Building a Local LLM-Powered Second Brain with NVIDIA Jetson AGX

What Is a Second Brain?

A Second Brain is an external system for organizing and retrieving knowledge—your personal knowledge management space. Unlike simple note-taking, a Second Brain connects ideas and insights, helping you think better and be more creative.

Why Obsidian?

For this project, we use Obsidian, a powerful note-taking tool based on local Markdown files. Obsidian allows you to:

Interconnect notes using internal links.
Visualize knowledge in a network graph.
Extend features using plugins.

The Smart Second Brain Plugin

To bring LLM capabilities to Obsidian, install the Smart Second Brain community plugin:

Go to Settings → Community Plugins.
Search for Smart Second Brain.
Install and enable it.
Configure your LLM and embedding models in its settings.

Why Use the NVIDIA Jetson AGX?

The NVIDIA Jetson AGX Orin is a compact, high-performance device designed for edge AI workloads. It features a powerful GPU and runs CUDA-enabled software, making it perfect for running local LLMs without depending on the cloud. In this case, we are using Red Hat Enterprisa Linux 9.5, a fully supported distribution on this device with the NVIDIA drivers installed.

Run Local LLMs with Ollama and Obsidian configuration

To run models locally, we use Ollama, a tool that simplifies managing and serving LLMs on your own hardware.

Here’s how to run a containerized version of Ollama optimized for Jetson using Podman:

mkdir ~/ollama

podman run -d -it --name ollama \
  --device nvidia.com/gpu=all \
  --group-add keep-groups \
  --security-opt label=disable \
  --rm --network=host \
  -v ~/ollama:/ollama \
  -e OLLAMA_MODELS=/ollama \
  dustynv/ollama:0.6.8-r36.4-cu126-22.04

Once the container is running, you can interact with Ollama using podman in order to download a model that can be then configured in Obsidian.

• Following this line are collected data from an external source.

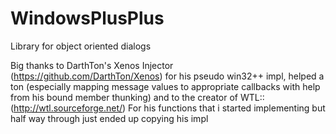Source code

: # WindowsPlusPlus
Library for object oriented dialogs

Big thanks to DarthTon's Xenos Injector (https://github.com/DarthTon/Xenos) for his pseudo win32++ impl, helped a ton (especially mapping message values to appropriate callbacks with help from his bound member thunking)
and to the creator of WTL:: (http://wtl.sourceforge.net/) For his functions that i started implementing but half way through just ended up copying his impl

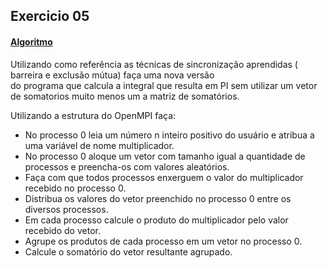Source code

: ## Exercicio 05
#### [Algoritmo](../algoritmos/exercicio05.c)

Utilizando como referência as técnicas de sincronização aprendidas ( barreira e exclusão mútua) faça uma nova versão    
do programa que calcula a integral que resulta em PI sem utilizar um vetor de somatorios muito menos um a matriz de somatórios.   

Utilizando a estrutura do OpenMPI faça:
- No processo 0 leia um número n inteiro positivo do usuário e atribua a uma variável de nome multiplicador.
- No processo 0 aloque um vetor com tamanho igual a quantidade de processos e preencha-os com valores aleatórios.
- Faça com que todos processos enxerguem o valor do multiplicador recebido no processo 0.
- Distribua os valores do vetor preenchido no processo 0 entre os diversos processos.
- Em cada processo calcule o produto do multiplicador pelo valor recebido do vetor.
- Agrupe os produtos de cada processo em um vetor no processo 0.
- Calcule o somatório do vetor resultante agrupado.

Smart Second Brain Settings

As you can see, there are a bunch of default models that the Smart Second Brain plugin suggests, including embeddings models.

💡 Embeddings help the LLM understand and retrieve relevant information from your notes. They’re essential for contextual and semantic search.

There is also the possibility to run models via Third-Party Services like OpenAI.

Smart Second Brain Settings

Lessons Learned

Initial attempts at running LLMs locally delivered fast response times, but the results were often irrelevant or incorrect. The retrieval accuracy simply wasn’t good enough for a usable Second Brain experience.

Switching to OpenAI’s hosted models brought a significant improvement. The responses were not only quick but also highly accurate and contextually relevant, making the system feel much more intelligent and helpful.

However, continued testing of local models led to an important discovery: using the all-minilm embeddings model drastically improved the relevance of results even when running everything locally.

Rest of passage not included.